Kingdom of the Spiders

Aside from some silly tarantula POV shots at the beginning, the arachnids don't really crawl with a quality approaching menace until after the first hour. And if Kingdom of the Spiders didn't have William Shatner or an adorably awkward environmentalist theme, it might be condemned as forgettable schmaltz. But this kitschy flick has retained such a twitchy hold among bold cultists that even Warren Zevon felt compelled to name-check it in "Life'll Kill Ya." Kingdom is entertaining, but not always in the ways the filmmakers expected.
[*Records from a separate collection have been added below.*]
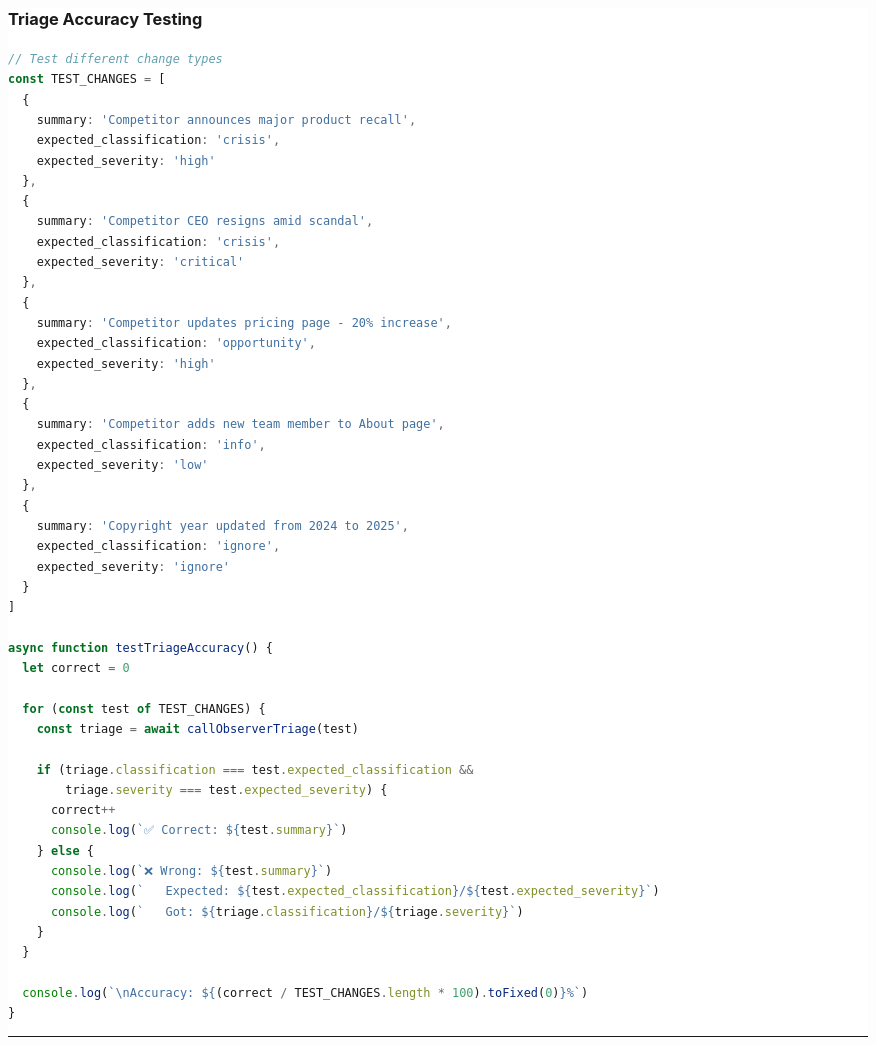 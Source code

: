 ### Triage Accuracy Testing

```typescript
// Test different change types
const TEST_CHANGES = [
  {
    summary: 'Competitor announces major product recall',
    expected_classification: 'crisis',
    expected_severity: 'high'
  },
  {
    summary: 'Competitor CEO resigns amid scandal',
    expected_classification: 'crisis',
    expected_severity: 'critical'
  },
  {
    summary: 'Competitor updates pricing page - 20% increase',
    expected_classification: 'opportunity',
    expected_severity: 'high'
  },
  {
    summary: 'Competitor adds new team member to About page',
    expected_classification: 'info',
    expected_severity: 'low'
  },
  {
    summary: 'Copyright year updated from 2024 to 2025',
    expected_classification: 'ignore',
    expected_severity: 'ignore'
  }
]

async function testTriageAccuracy() {
  let correct = 0

  for (const test of TEST_CHANGES) {
    const triage = await callObserverTriage(test)

    if (triage.classification === test.expected_classification &&
        triage.severity === test.expected_severity) {
      correct++
      console.log(`✅ Correct: ${test.summary}`)
    } else {
      console.log(`❌ Wrong: ${test.summary}`)
      console.log(`   Expected: ${test.expected_classification}/${test.expected_severity}`)
      console.log(`   Got: ${triage.classification}/${triage.severity}`)
    }
  }

  console.log(`\nAccuracy: ${(correct / TEST_CHANGES.length * 100).toFixed(0)}%`)
}
```

---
Thankfully, the folks behind this movie -- even while rudely interrupted by Hostel producer Scott Spiegel's gushy sycophantism -- are game to explain on the commentary track that a horse was included in an attack scene "because a horse will tell you something's wrong before it happens."

 

Shatner's performance doesn't quite exude the cheesy sleaze of his 1974 turn as a psychotic conman in Impulse, but there are a number of creepy qualities bundled within his wacky veteranarian protagonist. Yes, eight-legged crawlers clamber atop Wild Bill's corpus -- one reportedly spirit-gummed to his face at Shat's suggestion -- but Shatner's character also drives an attractive entomologist off the highway to badger her into a dinner date. He then fulfills his mood-killing panache with the unintentionally hilarious line, "No, he got killed in 'Nam."

 

Five hundred real spiders were wrangled for this production. Over the course of the movie, the spiders are doused with liquids and crawl perilously close to moving vehicles. We are informed by the disc's extras that many spiders died. This brings an unexpected animal rights argument to something that would ordinarily be enjoyed as a Jaws ripoff made on the cheap. It's also quite fascinating that Kingdom manages to balance casual sexism ("Hey, the only person uptight about being a woman is you, you know") while presenting two non-stereotypical African-American characters (one played by the great Western character actor Woody Strode). Kingdom's pleasure arises not so much from its hardscrabble B-movie roots, but from the clumsy social framework of a confused decade. The film's overwrought theme song, Dorsey Burnette's "Peaceful Verde Valley," couldn't be more appropriate.